(Source records):
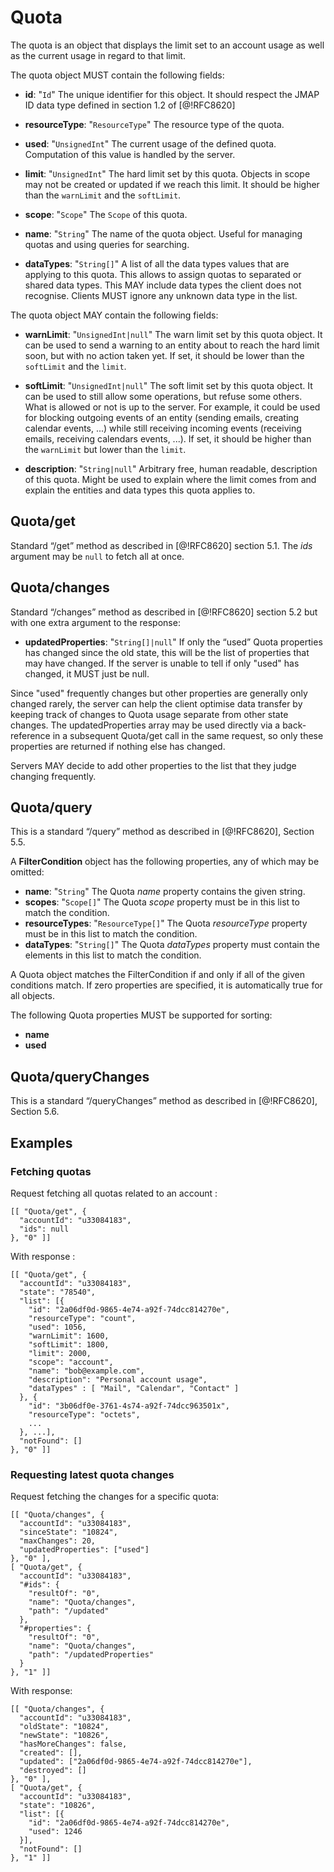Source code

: # Quota

The quota is an object that displays the limit set to an account usage as well as the current usage in regard to that limit.

The quota object MUST contain the following fields:

* **id**: "`Id`" The unique identifier for this object. It should respect the JMAP ID data type defined in section 1.2 of [@!RFC8620]

* **resourceType**: "`ResourceType`" The resource type of the quota.

* **used**: "`UnsignedInt`" The current usage of the defined quota. Computation of this value is handled by the server.

* **limit**: "`UnsignedInt`" The hard limit set by this quota. Objects in scope may not be created or updated if we reach this limit. It should be higher than the `warnLimit` and the `softLimit`.

* **scope**: "`Scope`" The `Scope` of this quota.

* **name**: "`String`" The name of the quota object. Useful for managing quotas and using queries for searching.

* **dataTypes**: "`String[]`" A list of all the data types values that are applying to this quota. This allows to assign
quotas to separated or shared data types. This MAY include data types the client does not recognise. Clients MUST
ignore any unknown data type in the list.

The quota object MAY contain the following fields:

* **warnLimit**: "`UnsignedInt|null`" The warn limit set by this quota object. It can be used to send a warning to an
entity about to reach the hard limit soon, but with no action taken yet. If set, it should be lower than the
`softLimit` and the `limit`.

* **softLimit**: "`UnsignedInt|null`" The soft limit set by this quota object. It can be used to still allow some operations,
but refuse some others. What is allowed or not is up to the server. For example, it could be used for blocking outgoing
events of an entity (sending emails, creating calendar events, ...) while still receiving incoming events (receiving emails,
receiving calendars events, ...). If set, it should be higher than the `warnLimit` but lower than the `limit`.

* **description**: "`String|null`" Arbitrary free, human readable, description of this quota. Might be used to explain
where the limit comes from and explain the entities and data types this quota applies to.

## Quota/get

Standard “/get” method as described in [@!RFC8620] section 5.1. The *ids* argument may be `null` to fetch all at once.

## Quota/changes

Standard “/changes” method as described in [@!RFC8620] section 5.2 but with one extra argument to the response:

* **updatedProperties**: "`String[]|null`" If only the “used” Quota properties has changed since the old state, this
will be the list of properties that may have changed. If the server is unable to tell if only "used" has changed, it
MUST just be null.

Since "used" frequently changes but other properties are generally only changed rarely, the server can help the client
optimise data transfer by keeping track of changes to Quota usage separate from other state changes. The
updatedProperties array may be used directly via a back-reference in a subsequent Quota/get call in the same request,
so only these properties are returned if nothing else has changed.

Servers MAY decide to add other properties to the list that they judge changing frequently.

## Quota/query

This is a standard “/query” method as described in [@!RFC8620], Section 5.5.

A **FilterCondition** object has the following properties, any of which may be omitted:

* **name**: "`String`" The Quota _name_ property contains the given string.
* **scopes**: "`Scope[]`" The Quota _scope_ property must be in this list to match the condition.
* **resourceTypes**: "`ResourceType[]`" The Quota _resourceType_ property must be in this list to match the condition.
* **dataTypes**: "`String[]`" The Quota _dataTypes_ property must contain the elements in this list to match the condition.

A Quota object matches the FilterCondition if and only if all of the given conditions match. If zero properties are
specified, it is automatically true for all objects.

The following Quota properties MUST be supported for sorting:

* **name**
* **used**

## Quota/queryChanges

This is a standard “/queryChanges” method as described in [@!RFC8620], Section 5.6.

## Examples

### Fetching quotas

Request fetching all quotas related to an account :

    [[ "Quota/get", {
      "accountId": "u33084183",
      "ids": null
    }, "0" ]]

With response :

    [[ "Quota/get", {
      "accountId": "u33084183",
      "state": "78540",
      "list": [{
        "id": "2a06df0d-9865-4e74-a92f-74dcc814270e",
        "resourceType": "count",
        "used": 1056,
        "warnLimit": 1600,
        "softLimit": 1800,
        "limit": 2000,
        "scope": "account",
        "name": "bob@example.com",
        "description": "Personal account usage",
        "dataTypes" : [ "Mail", "Calendar", "Contact" ]
      }, {
        "id": "3b06df0e-3761-4s74-a92f-74dcc963501x",
        "resourceType": "octets",
        ...
      }, ...],
      "notFound": []
    }, "0" ]]

### Requesting latest quota changes

Request fetching the changes for a specific quota:

    [[ "Quota/changes", {
      "accountId": "u33084183",
      "sinceState": "10824",
      "maxChanges": 20,
      "updatedProperties": ["used"]
    }, "0" ],
    [ "Quota/get", {
      "accountId": "u33084183",
      "#ids": {
        "resultOf": "0",
        "name": "Quota/changes",
        "path": "/updated"
      },
      "#properties": {
        "resultOf": "0",
        "name": "Quota/changes",
        "path": "/updatedProperties"
      }
    }, "1" ]]

With response:

    [[ "Quota/changes", {
      "accountId": "u33084183",
      "oldState": "10824",
      "newState": "10826",
      "hasMoreChanges": false,
      "created": [],
      "updated": ["2a06df0d-9865-4e74-a92f-74dcc814270e"],
      "destroyed": []
    }, "0" ],
    [ "Quota/get", {
      "accountId": "u33084183",
      "state": "10826",
      "list": [{
        "id": "2a06df0d-9865-4e74-a92f-74dcc814270e",
        "used": 1246
      }],
      "notFound": []
    }, "1" ]]
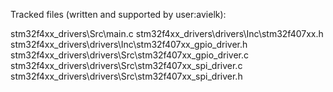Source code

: Tracked files (written and supported by user:avielk):

stm32f4xx_drivers\Src\main.c
stm32f4xx_drivers\drivers\Inc\stm32f407xx.h
stm32f4xx_drivers\drivers\Inc\stm32f407xx_gpio_driver.h
stm32f4xx_drivers\drivers\Src\stm32f407xx_gpio_driver.c
stm32f4xx_drivers\drivers\Src\stm32f407xx_spi_driver.c
stm32f4xx_drivers\drivers\Src\stm32f407xx_spi_driver.h
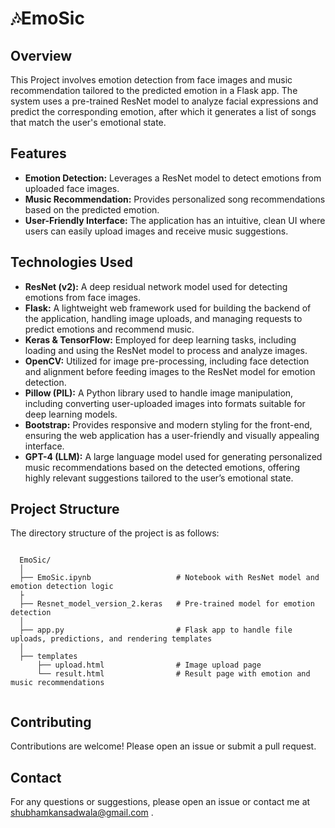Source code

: # 🎶EmoSic

## Overview
This Project involves emotion detection from face images and music recommendation tailored to the predicted emotion in a Flask app. The system uses a pre-trained ResNet model to analyze facial expressions and predict the corresponding emotion, after which it generates a list of songs that match the user's emotional state.

## Features

<ul>
  <li> <strong>Emotion Detection:</strong> Leverages a ResNet model to detect emotions from uploaded face images.</li>
  
  <li> <strong>Music Recommendation:</strong> Provides personalized song recommendations based on the predicted emotion.</li>
  
  <li> <strong>User-Friendly Interface:</strong> The application has an intuitive, clean UI where users can easily upload images and receive music suggestions.</li>
</ul>

## Technologies Used
<ul>
  <li><strong>ResNet (v2):</strong> A deep residual network model used for detecting emotions from face images.</li>
  
  <li><strong>Flask:</strong> A lightweight web framework used for building the backend of the application, handling image uploads, and managing requests to predict emotions and recommend music.</li>

  <li> <strong>Keras & TensorFlow:</strong> Employed for deep learning tasks, including loading and using the ResNet model to process and analyze images.</li>

  <li> <strong>OpenCV:</strong> Utilized for image pre-processing, including face detection and alignment before feeding images to the ResNet model for emotion detection.</li>

  <li><strong>Pillow (PIL):</strong>  A Python library used to handle image manipulation, including converting user-uploaded images into formats suitable for deep learning models.</li>
  
  <li><strong>Bootstrap:</strong> Provides responsive and modern styling for the front-end, ensuring the web application has a user-friendly and visually appealing interface.</li>
  
  <li><strong>GPT-4 (LLM):</strong> A large language model used for generating personalized music recommendations based on the detected emotions, offering highly relevant suggestions tailored to the user’s emotional state.</li>
</ul>


## Project Structure

<!DOCTYPE html>
<html lang="en">
<head>
    <meta charset="UTF-8">
    <meta name="viewport" content="width=device-width, initial-scale=1.0">
</head>
<body>

<p>The directory structure of the project is as follows:</p>

<pre><code class="bash">
  EmoSic/
  │
  ├── EmoSic.ipynb                   # Notebook with ResNet model and emotion detection logic
  ├
  ├── Resnet_model_version_2.keras   # Pre-trained model for emotion detection
  │
  ├── app.py                         # Flask app to handle file uploads, predictions, and rendering templates
  │
  ├── templates
      ├── upload.html                # Image upload page
      └── result.html                # Result page with emotion and music recommendations
  
</code></pre>

</body>
</html>
  
## Contributing
Contributions are welcome! Please open an issue or submit a pull request.


## Contact
For any questions or suggestions, please open an issue or contact me at <a href="mailto:shubhamkansadwala@gmail.com">shubhamkansadwala@gmail.com</a>
.
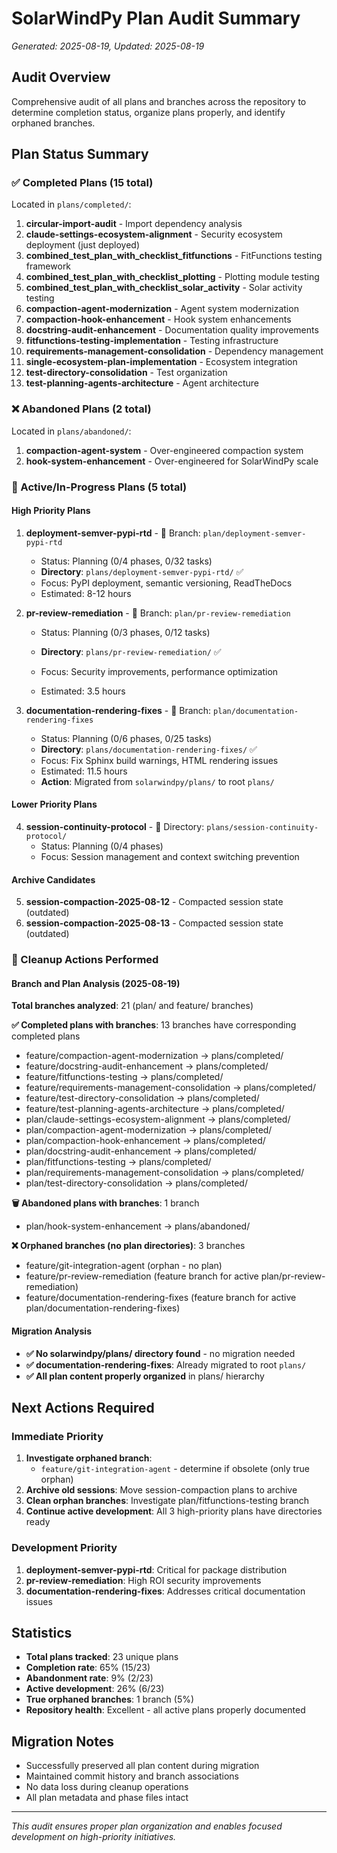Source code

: # SolarWindPy Plan Audit Summary
*Generated: 2025-08-19, Updated: 2025-08-19*

## Audit Overview
Comprehensive audit of all plans and branches across the repository to determine completion status, organize plans properly, and identify orphaned branches.

## Plan Status Summary

### ✅ Completed Plans (15 total)
Located in `plans/completed/`:

1. **circular-import-audit** - Import dependency analysis
2. **claude-settings-ecosystem-alignment** - Security ecosystem deployment (just deployed)
3. **combined_test_plan_with_checklist_fitfunctions** - FitFunctions testing framework  
4. **combined_test_plan_with_checklist_plotting** - Plotting module testing
5. **combined_test_plan_with_checklist_solar_activity** - Solar activity testing
6. **compaction-agent-modernization** - Agent system modernization
7. **compaction-hook-enhancement** - Hook system enhancements
8. **docstring-audit-enhancement** - Documentation quality improvements
9. **fitfunctions-testing-implementation** - Testing infrastructure
10. **requirements-management-consolidation** - Dependency management
11. **single-ecosystem-plan-implementation** - Ecosystem integration
12. **test-directory-consolidation** - Test organization
13. **test-planning-agents-architecture** - Agent architecture

### ❌ Abandoned Plans (2 total)
Located in `plans/abandoned/`:

1. **compaction-agent-system** - Over-engineered compaction system
2. **hook-system-enhancement** - Over-engineered for SolarWindPy scale

### 🚧 Active/In-Progress Plans (5 total)

#### High Priority Plans
1. **deployment-semver-pypi-rtd** - 📍 Branch: `plan/deployment-semver-pypi-rtd`
   - Status: Planning (0/4 phases, 0/32 tasks)
   - **Directory**: `plans/deployment-semver-pypi-rtd/` ✅
   - Focus: PyPI deployment, semantic versioning, ReadTheDocs
   - Estimated: 8-12 hours

2. **pr-review-remediation** - 📍 Branch: `plan/pr-review-remediation`
   - Status: Planning (0/3 phases, 0/12 tasks)

   - **Directory**: `plans/pr-review-remediation/` ✅
   - Focus: Security improvements, performance optimization
   - Estimated: 3.5 hours

3. **documentation-rendering-fixes** - 📍 Branch: `plan/documentation-rendering-fixes`
   - Status: Planning (0/6 phases, 0/25 tasks)
   - **Directory**: `plans/documentation-rendering-fixes/` ✅
   - Focus: Fix Sphinx build warnings, HTML rendering issues
   - Estimated: 11.5 hours
   - **Action**: Migrated from `solarwindpy/plans/` to root `plans/`

#### Lower Priority Plans
4. **session-continuity-protocol** - 📍 Directory: `plans/session-continuity-protocol/`
   - Status: Planning (0/4 phases)
   - Focus: Session management and context switching prevention

#### Archive Candidates
5. **session-compaction-2025-08-12** - Compacted session state (outdated)
6. **session-compaction-2025-08-13** - Compacted session state (outdated)

### 🧹 Cleanup Actions Performed

#### Branch and Plan Analysis (2025-08-19)
**Total branches analyzed**: 21 (plan/ and feature/ branches)

**✅ Completed plans with branches**: 13 branches have corresponding completed plans
- feature/compaction-agent-modernization → plans/completed/
- feature/docstring-audit-enhancement → plans/completed/
- feature/fitfunctions-testing → plans/completed/
- feature/requirements-management-consolidation → plans/completed/
- feature/test-directory-consolidation → plans/completed/
- feature/test-planning-agents-architecture → plans/completed/
- plan/claude-settings-ecosystem-alignment → plans/completed/
- plan/compaction-agent-modernization → plans/completed/
- plan/compaction-hook-enhancement → plans/completed/
- plan/docstring-audit-enhancement → plans/completed/
- plan/fitfunctions-testing → plans/completed/
- plan/requirements-management-consolidation → plans/completed/
- plan/test-directory-consolidation → plans/completed/

**🗑️ Abandoned plans with branches**: 1 branch
- plan/hook-system-enhancement → plans/abandoned/

**❌ Orphaned branches (no plan directories)**: 3 branches
- feature/git-integration-agent (orphan - no plan)
- feature/pr-review-remediation (feature branch for active plan/pr-review-remediation)
- feature/documentation-rendering-fixes (feature branch for active plan/documentation-rendering-fixes)

#### Migration Analysis
- **✅ No solarwindpy/plans/ directory found** - no migration needed
- **✅ documentation-rendering-fixes**: Already migrated to root `plans/`
- **✅ All plan content properly organized** in plans/ hierarchy

## Next Actions Required

### Immediate Priority
1. **Investigate orphaned branch**:
   - `feature/git-integration-agent` - determine if obsolete (only true orphan)
2. **Archive old sessions**: Move session-compaction plans to archive
3. **Clean orphan branches**: Investigate plan/fitfunctions-testing branch
4. **Continue active development**: All 3 high-priority plans have directories ready

### Development Priority
1. **deployment-semver-pypi-rtd**: Critical for package distribution
2. **pr-review-remediation**: High ROI security improvements  
3. **documentation-rendering-fixes**: Addresses critical documentation issues

## Statistics
- **Total plans tracked**: 23 unique plans
- **Completion rate**: 65% (15/23)
- **Abandonment rate**: 9% (2/23)
- **Active development**: 26% (6/23)
- **True orphaned branches**: 1 branch (5%)
- **Repository health**: Excellent - all active plans properly documented

## Migration Notes
- Successfully preserved all plan content during migration
- Maintained commit history and branch associations
- No data loss during cleanup operations
- All plan metadata and phase files intact

---
*This audit ensures proper plan organization and enables focused development on high-priority initiatives.*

(Work request):
Look above for the line holding "- plan/docstring-audit-enhancement →", then set down exactly that line and every line after it up to and including the line holding "with branches**: 1 branch", with nothing else.

(Output for this exercise):
- plan/docstring-audit-enhancement → plans/completed/
- plan/fitfunctions-testing → plans/completed/
- plan/requirements-management-consolidation → plans/completed/
- plan/test-directory-consolidation → plans/completed/

**🗑️ Abandoned plans with branches**: 1 branch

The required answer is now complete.